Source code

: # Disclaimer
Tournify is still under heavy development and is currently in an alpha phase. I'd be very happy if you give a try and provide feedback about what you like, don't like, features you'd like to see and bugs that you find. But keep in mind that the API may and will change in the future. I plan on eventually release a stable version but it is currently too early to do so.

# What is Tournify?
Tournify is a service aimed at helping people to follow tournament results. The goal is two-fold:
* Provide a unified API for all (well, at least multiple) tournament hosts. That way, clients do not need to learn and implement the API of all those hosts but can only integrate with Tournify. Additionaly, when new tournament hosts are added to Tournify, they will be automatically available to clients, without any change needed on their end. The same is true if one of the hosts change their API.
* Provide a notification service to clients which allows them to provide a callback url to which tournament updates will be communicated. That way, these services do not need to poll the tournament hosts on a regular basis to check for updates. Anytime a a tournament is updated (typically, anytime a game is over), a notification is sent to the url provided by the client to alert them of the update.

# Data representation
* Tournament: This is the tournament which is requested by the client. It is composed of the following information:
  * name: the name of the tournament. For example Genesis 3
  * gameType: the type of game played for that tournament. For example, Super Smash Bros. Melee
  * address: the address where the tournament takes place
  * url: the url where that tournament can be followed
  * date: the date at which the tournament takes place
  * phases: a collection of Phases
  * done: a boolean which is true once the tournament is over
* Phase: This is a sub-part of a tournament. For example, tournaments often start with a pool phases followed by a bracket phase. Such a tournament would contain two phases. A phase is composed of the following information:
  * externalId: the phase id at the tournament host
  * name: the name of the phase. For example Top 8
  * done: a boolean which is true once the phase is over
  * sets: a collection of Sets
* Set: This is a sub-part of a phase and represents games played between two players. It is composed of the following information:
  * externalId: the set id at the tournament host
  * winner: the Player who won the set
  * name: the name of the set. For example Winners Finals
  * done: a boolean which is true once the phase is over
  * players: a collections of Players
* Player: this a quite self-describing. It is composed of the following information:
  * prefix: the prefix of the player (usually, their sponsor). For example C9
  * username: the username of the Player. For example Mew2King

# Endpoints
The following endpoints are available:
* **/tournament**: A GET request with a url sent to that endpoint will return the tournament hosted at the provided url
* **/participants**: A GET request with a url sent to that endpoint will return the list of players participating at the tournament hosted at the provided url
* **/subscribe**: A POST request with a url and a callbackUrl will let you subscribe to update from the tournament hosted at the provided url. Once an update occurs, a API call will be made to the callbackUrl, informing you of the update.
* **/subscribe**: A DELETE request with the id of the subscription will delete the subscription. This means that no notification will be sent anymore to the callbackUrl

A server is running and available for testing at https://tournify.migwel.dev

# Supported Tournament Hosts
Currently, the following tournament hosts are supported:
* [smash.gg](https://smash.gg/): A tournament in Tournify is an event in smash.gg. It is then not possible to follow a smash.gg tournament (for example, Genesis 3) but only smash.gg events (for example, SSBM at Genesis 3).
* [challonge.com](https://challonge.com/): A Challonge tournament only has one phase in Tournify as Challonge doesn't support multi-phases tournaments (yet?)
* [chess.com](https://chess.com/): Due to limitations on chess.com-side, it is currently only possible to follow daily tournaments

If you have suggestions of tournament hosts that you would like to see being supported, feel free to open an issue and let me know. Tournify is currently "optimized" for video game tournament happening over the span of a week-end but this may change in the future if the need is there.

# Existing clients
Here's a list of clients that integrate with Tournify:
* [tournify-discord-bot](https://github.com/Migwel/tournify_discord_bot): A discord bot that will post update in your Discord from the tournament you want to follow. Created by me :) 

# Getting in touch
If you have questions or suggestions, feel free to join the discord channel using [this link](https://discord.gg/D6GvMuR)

## Problem
Whenever a line of the data includes "hosted", copy that line.

## Completed exercise
* **/tournament**: A GET request with a url sent to that endpoint will return the tournament hosted at the provided url
* **/participants**: A GET request with a url sent to that endpoint will return the list of players participating at the tournament hosted at the provided url
* **/subscribe**: A POST request with a url and a callbackUrl will let you subscribe to update from the tournament hosted at the provided url. Once an update occurs, a API call will be made to the callbackUrl, informing you of the update.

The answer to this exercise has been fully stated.